Ende 2017 soll die Stuttgarter Mooswand die letzten Daten liefern. Danach wollen die Forscher bekannt geben, ob die biologische Geheimwaffe tatsächlich Feinstaub aus der Luft filtert. Das Dresdner Unternehmen Green City Solution ist schon heute davon überzeugt. Das Start Up hat einen sogenannten City Tree entwickelt, einen etwa vier Meter hohen und drei Meter breiten freistehenden Korpus, der beidseitig mit Moosen und Blütenpflanzen bestückt ist. "Wir generieren damit eine enorme Pflanzdichte von fast 850 Pflanzen pro Seite", erklärt Peter Sänger, Gartenbauer und einer von vier Gründern. Jährlich sammle ein City Tree 73 Kilogramm Feinstaub, so Sänger. Dies entspreche der Filterleistung von 275 Bäumen. Als erste Großstadt hat Oslo zwei Exemplare des City Trees aufgestellt, der bis zu 25 000 Euro kostet. 
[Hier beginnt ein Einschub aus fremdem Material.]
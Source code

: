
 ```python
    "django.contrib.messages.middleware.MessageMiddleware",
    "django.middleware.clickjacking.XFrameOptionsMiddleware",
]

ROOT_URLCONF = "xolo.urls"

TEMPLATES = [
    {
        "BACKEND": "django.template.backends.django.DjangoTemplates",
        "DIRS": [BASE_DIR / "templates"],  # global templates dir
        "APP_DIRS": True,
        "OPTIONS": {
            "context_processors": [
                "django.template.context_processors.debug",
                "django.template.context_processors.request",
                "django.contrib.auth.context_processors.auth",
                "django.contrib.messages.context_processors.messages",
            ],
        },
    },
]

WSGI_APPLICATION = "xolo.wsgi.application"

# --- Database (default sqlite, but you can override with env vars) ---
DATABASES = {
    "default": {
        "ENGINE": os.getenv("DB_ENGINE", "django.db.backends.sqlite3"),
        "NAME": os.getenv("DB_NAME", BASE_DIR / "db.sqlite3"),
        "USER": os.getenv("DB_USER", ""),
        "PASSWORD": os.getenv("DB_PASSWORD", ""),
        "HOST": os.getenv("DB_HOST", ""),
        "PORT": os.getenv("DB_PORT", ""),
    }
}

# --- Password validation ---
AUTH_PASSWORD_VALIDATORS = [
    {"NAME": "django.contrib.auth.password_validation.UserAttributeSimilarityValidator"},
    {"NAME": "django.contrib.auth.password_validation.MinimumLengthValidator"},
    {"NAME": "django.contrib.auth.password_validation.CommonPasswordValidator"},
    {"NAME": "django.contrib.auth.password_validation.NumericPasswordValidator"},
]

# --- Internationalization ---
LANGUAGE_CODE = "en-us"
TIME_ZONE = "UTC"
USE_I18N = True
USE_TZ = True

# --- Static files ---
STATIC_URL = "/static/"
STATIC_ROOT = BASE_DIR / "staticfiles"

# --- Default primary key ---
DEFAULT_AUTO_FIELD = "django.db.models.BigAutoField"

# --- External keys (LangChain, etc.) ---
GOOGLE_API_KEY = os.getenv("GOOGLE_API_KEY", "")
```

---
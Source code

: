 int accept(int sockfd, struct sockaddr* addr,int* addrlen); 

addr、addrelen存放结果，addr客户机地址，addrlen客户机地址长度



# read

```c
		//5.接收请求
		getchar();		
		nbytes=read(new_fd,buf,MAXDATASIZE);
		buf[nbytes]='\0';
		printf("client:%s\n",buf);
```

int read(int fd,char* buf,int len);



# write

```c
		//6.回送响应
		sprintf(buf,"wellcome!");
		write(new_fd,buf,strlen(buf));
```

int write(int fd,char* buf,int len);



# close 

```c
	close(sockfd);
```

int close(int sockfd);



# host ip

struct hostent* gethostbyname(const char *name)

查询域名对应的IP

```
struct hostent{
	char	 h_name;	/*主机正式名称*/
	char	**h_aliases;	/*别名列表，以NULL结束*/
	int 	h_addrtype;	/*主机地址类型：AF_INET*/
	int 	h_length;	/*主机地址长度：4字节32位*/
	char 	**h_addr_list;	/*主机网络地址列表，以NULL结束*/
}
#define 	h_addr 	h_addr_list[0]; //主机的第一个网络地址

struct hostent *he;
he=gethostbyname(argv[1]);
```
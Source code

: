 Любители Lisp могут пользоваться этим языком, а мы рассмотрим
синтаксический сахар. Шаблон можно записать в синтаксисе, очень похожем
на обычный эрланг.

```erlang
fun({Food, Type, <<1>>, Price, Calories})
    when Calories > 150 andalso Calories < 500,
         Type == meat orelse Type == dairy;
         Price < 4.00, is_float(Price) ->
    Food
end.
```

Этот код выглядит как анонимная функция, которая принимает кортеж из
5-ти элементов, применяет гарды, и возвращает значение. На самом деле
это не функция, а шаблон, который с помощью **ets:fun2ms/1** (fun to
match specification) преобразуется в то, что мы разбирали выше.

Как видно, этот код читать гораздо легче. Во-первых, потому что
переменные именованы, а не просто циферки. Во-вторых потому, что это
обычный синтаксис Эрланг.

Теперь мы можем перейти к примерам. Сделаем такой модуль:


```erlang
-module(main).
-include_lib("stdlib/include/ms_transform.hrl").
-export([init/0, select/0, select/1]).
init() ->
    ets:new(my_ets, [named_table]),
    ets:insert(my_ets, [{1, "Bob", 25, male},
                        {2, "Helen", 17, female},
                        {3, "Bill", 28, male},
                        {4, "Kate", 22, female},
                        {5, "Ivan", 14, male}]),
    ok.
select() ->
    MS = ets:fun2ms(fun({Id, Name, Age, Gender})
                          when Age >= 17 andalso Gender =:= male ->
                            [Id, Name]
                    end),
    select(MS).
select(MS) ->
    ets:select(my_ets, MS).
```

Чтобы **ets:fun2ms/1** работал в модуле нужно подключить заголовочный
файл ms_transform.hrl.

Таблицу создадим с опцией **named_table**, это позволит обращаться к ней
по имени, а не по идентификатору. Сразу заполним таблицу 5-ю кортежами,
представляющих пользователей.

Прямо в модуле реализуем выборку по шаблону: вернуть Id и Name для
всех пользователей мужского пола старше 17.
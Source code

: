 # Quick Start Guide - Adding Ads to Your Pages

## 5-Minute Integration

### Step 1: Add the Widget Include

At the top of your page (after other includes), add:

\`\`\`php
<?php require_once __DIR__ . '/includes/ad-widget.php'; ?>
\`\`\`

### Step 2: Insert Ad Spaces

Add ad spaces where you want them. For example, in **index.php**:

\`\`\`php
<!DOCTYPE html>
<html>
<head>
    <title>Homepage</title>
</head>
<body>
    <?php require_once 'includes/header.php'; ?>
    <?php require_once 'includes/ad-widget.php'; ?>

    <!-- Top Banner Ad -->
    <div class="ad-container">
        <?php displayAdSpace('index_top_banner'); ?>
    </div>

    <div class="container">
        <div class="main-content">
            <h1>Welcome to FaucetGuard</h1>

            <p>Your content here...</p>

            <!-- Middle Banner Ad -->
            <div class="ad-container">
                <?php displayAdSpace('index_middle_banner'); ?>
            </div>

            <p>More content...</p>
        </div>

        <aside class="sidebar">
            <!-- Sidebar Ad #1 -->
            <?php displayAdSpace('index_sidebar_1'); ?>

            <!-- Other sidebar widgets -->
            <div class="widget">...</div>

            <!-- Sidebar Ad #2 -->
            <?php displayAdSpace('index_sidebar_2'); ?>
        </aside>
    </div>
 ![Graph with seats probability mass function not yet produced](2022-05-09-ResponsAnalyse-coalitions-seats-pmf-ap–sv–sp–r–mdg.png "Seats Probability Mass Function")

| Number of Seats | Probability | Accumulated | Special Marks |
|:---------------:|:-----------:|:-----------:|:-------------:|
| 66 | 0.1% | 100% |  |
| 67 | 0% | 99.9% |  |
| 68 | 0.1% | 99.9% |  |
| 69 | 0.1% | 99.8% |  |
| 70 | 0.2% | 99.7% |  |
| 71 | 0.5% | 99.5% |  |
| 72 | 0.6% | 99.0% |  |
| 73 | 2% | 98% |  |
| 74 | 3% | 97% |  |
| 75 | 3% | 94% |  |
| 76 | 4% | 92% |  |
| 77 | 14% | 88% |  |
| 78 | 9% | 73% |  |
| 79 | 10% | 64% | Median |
Martin Nebel ist zurückhaltender. Dass auf einem Quadratmeter Mooswand bis zu 300 Milliarden Feinstaubpartikel gebunden werden könnten, klinge zwar sehr beeindruckend. Doch es sei nur ein Bruchteil dessen, was der Verkehr insgesamt ausstoße. Mooswände könnten folglich nur ein Teil der Feinstaubbekämpfung sein. "Da, wo viele Moose wachsen, geht es den Menschen gut", betont der Experte, dass die Pflanzen zumindest wertvolle Bioindikatoren sind. So hatten sich in der ehemaligen DDR Moose rargemacht – weniger aus politischen, mehr aus lufthygienischen Gründen.